WHAT YOU NEED TO DO: Collect each line of the entries that holds the string "Regression".

SOURCE DATA:
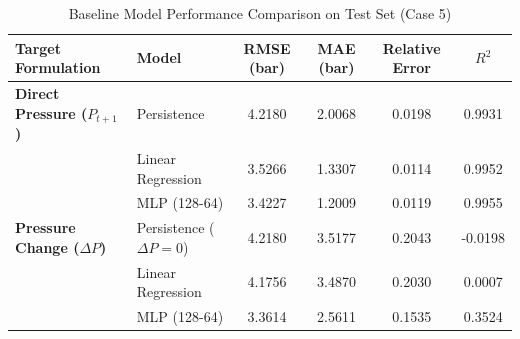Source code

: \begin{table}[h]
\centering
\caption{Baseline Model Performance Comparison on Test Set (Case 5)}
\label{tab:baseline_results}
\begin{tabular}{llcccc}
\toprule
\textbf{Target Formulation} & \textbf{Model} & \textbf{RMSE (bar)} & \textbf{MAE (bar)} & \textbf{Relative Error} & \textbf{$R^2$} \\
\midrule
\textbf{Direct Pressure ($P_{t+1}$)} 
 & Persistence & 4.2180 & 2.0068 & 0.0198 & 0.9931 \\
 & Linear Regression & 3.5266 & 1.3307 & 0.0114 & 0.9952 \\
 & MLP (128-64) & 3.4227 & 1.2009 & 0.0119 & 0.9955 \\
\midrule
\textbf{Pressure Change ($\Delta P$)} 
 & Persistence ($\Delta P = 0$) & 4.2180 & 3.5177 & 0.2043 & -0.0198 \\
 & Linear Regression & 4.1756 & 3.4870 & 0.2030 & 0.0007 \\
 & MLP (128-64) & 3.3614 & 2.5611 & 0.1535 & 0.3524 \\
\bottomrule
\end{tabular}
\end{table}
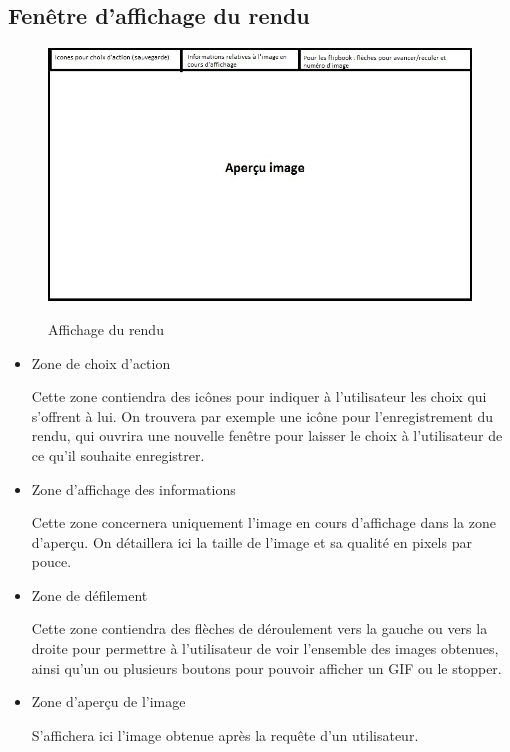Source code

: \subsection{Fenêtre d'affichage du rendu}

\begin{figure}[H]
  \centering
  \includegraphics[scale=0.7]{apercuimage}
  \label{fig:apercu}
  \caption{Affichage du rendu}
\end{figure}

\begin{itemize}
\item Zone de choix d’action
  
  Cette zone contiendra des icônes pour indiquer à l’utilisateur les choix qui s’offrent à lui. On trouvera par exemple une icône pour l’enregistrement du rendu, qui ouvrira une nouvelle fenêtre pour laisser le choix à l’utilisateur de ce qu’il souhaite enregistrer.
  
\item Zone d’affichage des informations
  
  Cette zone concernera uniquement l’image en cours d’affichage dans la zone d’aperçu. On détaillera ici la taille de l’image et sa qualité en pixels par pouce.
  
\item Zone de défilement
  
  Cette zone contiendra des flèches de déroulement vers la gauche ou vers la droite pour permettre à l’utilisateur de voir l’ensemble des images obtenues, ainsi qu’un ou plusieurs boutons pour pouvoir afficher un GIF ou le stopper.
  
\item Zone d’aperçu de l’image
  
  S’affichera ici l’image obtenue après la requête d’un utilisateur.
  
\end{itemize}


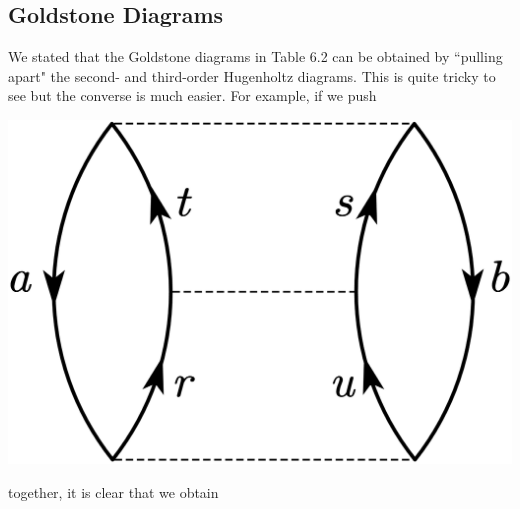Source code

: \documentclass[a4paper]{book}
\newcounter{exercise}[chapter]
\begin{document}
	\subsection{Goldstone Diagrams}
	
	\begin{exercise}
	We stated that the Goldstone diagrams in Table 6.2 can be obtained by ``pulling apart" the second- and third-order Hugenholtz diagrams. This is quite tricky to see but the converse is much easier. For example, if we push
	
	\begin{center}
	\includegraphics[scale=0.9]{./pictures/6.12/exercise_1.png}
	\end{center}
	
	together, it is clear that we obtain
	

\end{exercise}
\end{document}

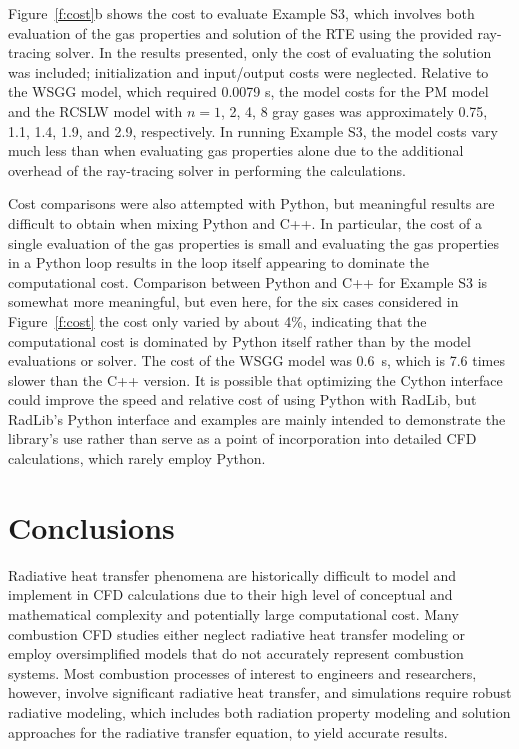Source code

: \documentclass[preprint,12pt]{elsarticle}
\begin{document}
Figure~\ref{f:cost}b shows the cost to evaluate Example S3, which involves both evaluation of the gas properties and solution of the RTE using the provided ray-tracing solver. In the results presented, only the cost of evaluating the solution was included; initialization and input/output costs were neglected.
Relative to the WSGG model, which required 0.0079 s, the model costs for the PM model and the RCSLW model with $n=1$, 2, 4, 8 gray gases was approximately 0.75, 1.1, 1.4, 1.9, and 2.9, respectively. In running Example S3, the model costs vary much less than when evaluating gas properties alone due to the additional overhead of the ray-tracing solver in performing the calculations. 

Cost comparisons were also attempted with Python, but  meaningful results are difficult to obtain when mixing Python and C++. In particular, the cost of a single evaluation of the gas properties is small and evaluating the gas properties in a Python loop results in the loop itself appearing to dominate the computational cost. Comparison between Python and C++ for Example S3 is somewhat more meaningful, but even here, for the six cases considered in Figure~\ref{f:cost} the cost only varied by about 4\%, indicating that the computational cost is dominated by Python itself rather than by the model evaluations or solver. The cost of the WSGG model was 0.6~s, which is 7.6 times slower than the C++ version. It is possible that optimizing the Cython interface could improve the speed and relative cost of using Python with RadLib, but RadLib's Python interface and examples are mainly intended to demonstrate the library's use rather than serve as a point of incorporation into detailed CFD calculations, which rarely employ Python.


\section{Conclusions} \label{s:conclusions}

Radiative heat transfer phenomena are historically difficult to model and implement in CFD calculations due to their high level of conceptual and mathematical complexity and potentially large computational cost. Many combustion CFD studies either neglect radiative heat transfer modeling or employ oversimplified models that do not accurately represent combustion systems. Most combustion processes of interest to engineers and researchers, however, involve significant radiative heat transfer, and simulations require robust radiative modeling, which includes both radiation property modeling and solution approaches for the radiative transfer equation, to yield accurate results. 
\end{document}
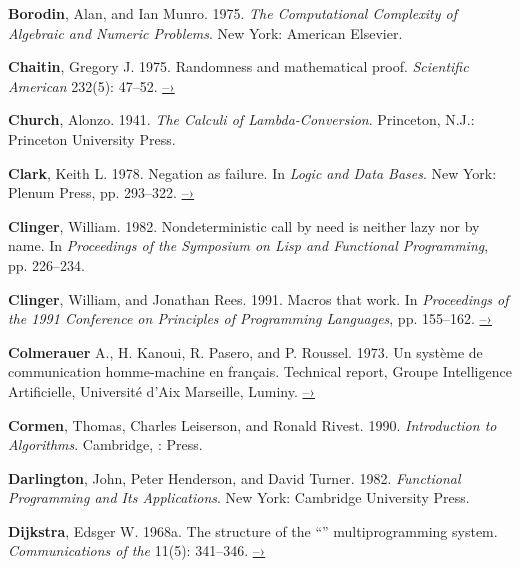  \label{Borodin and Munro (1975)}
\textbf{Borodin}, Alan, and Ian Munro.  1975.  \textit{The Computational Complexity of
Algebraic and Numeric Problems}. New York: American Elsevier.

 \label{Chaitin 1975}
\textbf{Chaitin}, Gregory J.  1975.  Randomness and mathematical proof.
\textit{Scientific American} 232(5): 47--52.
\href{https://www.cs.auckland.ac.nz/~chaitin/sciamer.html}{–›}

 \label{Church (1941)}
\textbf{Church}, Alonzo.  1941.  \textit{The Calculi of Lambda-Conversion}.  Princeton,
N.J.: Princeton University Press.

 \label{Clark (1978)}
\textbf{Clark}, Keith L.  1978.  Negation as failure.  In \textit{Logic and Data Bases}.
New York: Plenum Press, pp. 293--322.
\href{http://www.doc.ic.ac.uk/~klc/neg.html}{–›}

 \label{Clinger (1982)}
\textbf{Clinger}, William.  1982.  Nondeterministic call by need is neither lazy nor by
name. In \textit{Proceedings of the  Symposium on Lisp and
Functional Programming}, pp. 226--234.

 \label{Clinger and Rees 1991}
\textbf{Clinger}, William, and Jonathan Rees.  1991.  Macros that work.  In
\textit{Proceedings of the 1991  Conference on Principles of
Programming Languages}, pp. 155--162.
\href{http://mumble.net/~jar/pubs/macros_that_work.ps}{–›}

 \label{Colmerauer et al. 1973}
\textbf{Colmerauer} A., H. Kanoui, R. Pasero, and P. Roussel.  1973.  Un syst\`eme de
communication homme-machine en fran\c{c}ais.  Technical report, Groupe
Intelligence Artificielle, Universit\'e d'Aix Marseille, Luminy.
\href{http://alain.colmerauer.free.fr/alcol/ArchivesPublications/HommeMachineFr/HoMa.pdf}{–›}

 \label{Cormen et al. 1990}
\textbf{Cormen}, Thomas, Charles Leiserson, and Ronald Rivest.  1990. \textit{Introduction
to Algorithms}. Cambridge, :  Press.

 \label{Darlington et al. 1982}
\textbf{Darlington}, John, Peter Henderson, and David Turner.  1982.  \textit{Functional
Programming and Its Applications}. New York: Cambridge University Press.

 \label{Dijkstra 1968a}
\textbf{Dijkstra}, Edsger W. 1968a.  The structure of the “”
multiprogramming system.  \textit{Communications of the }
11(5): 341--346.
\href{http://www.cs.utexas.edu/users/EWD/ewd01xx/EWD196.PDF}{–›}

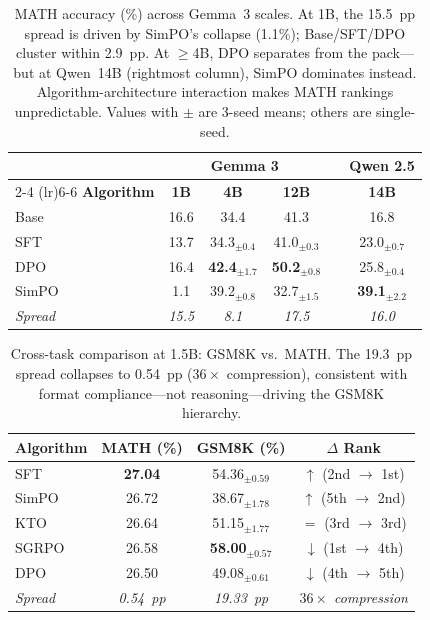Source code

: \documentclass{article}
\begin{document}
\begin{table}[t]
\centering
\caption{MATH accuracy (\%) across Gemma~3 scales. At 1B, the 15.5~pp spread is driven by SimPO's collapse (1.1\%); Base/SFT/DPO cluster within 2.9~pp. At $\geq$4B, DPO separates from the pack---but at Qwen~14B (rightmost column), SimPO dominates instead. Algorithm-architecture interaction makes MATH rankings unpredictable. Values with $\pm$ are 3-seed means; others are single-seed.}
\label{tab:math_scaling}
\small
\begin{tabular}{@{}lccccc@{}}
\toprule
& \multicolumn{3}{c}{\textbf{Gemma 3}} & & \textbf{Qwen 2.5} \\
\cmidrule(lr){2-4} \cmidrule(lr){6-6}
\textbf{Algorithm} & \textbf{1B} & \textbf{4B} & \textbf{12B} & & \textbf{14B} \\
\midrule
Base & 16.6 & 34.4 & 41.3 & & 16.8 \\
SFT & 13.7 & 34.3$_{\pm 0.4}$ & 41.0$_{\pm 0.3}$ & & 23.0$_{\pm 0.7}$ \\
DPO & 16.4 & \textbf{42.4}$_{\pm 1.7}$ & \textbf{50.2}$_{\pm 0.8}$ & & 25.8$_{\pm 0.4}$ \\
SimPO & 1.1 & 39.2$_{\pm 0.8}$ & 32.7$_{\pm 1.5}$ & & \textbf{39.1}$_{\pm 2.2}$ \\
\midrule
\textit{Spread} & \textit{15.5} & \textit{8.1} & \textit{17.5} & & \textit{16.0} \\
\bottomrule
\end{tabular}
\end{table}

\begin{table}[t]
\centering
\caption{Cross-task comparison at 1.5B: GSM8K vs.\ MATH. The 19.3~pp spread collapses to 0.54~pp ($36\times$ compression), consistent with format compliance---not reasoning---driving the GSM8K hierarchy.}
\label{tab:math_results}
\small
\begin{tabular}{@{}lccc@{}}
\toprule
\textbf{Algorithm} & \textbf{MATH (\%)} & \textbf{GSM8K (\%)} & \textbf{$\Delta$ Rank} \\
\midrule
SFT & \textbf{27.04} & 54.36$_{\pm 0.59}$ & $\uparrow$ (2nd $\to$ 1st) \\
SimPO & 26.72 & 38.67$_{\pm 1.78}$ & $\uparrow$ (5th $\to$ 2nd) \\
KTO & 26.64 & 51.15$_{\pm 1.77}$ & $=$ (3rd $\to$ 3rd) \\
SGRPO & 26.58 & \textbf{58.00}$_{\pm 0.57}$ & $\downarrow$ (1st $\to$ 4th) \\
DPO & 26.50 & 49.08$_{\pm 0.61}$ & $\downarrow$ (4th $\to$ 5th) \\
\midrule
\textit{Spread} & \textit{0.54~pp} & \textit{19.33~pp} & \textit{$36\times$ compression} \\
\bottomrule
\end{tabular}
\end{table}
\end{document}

EXERCISE RESULT:
 & Linear Regression & 3.5266 & 1.3307 & 0.0114 & 0.9952 \\
 & Linear Regression & 4.1756 & 3.4870 & 0.2030 & 0.0007 \\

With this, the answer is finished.